● Task to carry out: Using the listing below, copy every line that mentions "Speakiz".

-- -- --

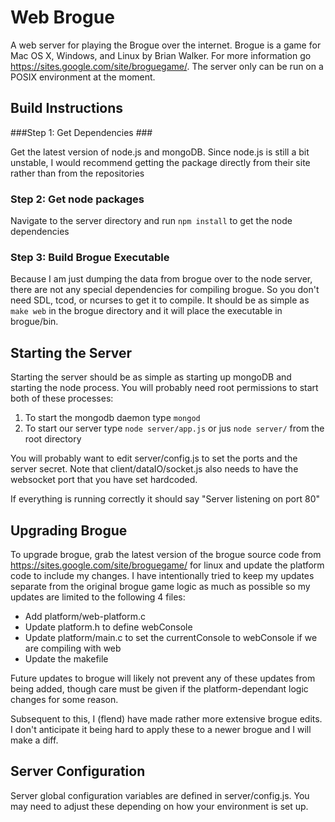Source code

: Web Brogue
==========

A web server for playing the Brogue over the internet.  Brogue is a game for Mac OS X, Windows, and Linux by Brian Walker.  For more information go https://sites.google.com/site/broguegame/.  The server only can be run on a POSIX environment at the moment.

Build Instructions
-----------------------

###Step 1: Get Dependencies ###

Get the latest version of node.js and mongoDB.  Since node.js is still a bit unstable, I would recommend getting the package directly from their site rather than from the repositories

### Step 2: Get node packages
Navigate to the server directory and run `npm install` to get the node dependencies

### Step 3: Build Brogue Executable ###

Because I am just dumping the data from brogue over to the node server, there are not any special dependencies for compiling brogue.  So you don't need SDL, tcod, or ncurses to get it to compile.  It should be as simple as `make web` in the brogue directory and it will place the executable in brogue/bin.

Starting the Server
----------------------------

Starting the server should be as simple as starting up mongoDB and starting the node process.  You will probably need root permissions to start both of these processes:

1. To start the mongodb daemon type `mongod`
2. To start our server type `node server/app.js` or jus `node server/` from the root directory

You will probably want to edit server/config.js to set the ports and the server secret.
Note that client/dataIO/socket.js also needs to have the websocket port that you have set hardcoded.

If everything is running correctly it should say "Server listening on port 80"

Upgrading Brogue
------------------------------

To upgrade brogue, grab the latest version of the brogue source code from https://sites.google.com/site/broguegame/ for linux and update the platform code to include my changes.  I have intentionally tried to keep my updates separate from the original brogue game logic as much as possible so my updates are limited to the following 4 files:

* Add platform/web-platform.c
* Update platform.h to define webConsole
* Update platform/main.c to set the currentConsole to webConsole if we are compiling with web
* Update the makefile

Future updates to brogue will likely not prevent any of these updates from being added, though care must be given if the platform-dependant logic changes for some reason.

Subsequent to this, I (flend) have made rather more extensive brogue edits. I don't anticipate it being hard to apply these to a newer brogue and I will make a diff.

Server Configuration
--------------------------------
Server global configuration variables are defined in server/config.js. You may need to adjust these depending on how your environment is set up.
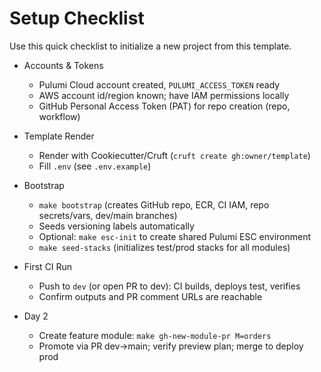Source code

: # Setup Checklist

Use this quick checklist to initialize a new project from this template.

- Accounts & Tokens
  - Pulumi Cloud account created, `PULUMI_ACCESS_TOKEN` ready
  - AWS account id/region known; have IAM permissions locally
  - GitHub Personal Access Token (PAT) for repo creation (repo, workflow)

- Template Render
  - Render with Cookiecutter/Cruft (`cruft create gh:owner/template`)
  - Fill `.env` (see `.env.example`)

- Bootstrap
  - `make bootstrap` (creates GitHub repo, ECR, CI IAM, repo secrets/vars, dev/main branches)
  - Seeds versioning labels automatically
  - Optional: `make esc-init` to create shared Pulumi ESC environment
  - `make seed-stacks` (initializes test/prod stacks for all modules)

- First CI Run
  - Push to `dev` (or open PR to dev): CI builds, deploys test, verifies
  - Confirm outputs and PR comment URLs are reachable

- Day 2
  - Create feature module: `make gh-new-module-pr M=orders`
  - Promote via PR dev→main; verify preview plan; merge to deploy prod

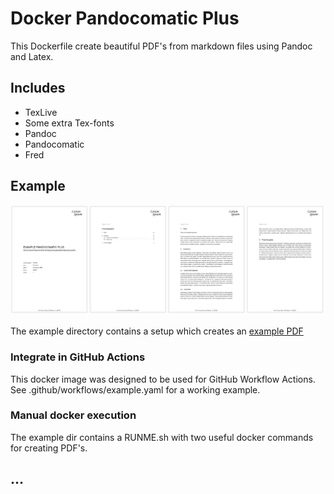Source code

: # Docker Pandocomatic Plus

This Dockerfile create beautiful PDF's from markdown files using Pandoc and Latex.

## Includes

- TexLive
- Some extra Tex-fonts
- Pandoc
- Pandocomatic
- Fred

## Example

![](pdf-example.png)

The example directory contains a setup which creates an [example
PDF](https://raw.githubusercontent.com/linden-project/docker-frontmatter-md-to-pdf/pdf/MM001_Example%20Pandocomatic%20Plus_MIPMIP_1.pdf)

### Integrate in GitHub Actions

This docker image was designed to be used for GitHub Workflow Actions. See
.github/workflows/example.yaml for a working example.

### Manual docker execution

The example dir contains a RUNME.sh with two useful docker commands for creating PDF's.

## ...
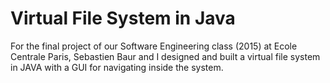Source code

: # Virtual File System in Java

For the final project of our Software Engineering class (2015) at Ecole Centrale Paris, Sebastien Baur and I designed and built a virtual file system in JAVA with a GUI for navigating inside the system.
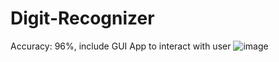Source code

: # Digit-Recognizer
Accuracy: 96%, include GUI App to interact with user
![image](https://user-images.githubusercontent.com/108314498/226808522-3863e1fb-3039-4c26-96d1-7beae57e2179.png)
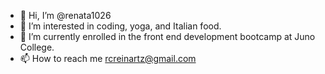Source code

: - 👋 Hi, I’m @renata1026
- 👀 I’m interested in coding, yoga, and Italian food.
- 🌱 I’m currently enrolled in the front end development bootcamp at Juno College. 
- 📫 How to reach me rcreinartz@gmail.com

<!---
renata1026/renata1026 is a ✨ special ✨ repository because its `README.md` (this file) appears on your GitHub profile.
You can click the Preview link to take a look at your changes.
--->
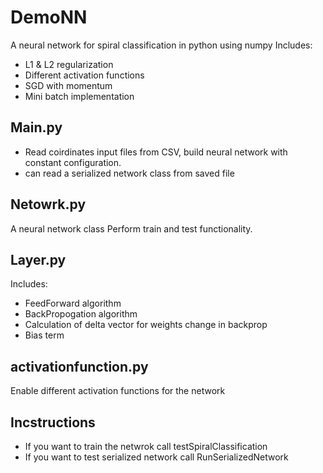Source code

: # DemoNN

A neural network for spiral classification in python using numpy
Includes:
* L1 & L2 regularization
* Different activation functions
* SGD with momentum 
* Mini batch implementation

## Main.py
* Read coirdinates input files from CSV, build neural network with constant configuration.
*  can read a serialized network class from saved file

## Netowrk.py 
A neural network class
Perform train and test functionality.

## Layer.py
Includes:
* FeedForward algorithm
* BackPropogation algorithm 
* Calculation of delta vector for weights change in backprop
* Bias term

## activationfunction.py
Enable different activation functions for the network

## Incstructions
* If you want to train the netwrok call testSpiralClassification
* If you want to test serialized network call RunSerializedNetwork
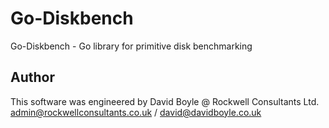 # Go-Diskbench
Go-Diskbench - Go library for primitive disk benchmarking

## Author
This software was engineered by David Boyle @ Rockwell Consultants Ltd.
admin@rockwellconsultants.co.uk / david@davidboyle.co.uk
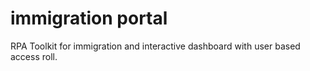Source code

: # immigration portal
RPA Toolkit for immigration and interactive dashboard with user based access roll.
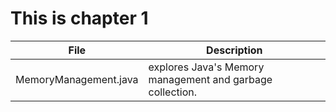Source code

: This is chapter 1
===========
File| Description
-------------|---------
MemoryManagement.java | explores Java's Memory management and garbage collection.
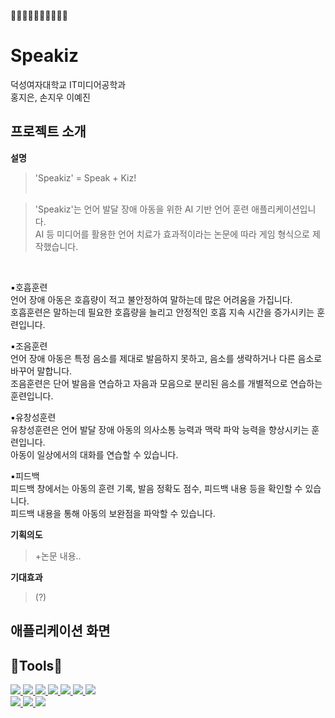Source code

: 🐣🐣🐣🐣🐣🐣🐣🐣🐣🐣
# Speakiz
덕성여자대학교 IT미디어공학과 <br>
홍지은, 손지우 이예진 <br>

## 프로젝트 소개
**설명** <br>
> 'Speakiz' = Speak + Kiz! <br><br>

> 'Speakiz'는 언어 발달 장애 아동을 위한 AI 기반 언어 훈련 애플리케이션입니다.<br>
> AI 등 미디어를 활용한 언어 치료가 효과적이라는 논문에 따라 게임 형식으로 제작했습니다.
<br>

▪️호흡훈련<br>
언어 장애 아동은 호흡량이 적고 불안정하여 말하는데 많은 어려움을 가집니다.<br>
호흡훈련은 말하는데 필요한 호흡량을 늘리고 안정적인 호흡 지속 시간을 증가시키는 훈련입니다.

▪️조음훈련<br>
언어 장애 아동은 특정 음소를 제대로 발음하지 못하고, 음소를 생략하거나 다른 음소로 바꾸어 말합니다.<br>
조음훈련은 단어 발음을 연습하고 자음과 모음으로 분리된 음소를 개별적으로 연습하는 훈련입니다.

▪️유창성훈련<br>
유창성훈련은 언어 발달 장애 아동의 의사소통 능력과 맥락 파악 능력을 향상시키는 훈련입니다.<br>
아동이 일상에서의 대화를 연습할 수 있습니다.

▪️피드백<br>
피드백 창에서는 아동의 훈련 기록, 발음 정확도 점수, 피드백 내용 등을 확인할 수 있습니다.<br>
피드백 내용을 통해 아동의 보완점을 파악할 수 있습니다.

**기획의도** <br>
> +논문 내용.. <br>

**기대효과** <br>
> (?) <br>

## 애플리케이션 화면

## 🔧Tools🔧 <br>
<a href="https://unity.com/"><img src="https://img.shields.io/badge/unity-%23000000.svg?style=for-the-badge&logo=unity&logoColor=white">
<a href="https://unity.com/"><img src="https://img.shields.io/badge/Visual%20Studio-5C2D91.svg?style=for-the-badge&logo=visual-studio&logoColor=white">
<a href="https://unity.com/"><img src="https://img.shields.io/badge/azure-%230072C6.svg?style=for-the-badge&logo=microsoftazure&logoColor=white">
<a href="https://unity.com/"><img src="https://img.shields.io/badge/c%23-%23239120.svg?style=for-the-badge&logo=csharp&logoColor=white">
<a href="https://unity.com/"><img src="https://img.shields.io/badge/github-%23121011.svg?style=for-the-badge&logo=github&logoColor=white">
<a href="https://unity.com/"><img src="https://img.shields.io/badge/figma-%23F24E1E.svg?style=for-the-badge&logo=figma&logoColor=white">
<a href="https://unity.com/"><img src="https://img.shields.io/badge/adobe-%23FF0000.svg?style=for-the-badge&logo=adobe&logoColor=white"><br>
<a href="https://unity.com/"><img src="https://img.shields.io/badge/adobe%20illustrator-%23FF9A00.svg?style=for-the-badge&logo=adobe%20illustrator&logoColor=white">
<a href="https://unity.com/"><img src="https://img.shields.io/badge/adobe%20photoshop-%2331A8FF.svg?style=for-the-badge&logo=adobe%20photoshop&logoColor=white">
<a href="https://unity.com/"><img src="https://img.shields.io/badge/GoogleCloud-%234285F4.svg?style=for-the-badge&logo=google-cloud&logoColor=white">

-- -- --

● Response to this exercise:
# Speakiz
> 'Speakiz' = Speak + Kiz! <br><br>
> 'Speakiz'는 언어 발달 장애 아동을 위한 AI 기반 언어 훈련 애플리케이션입니다.<br>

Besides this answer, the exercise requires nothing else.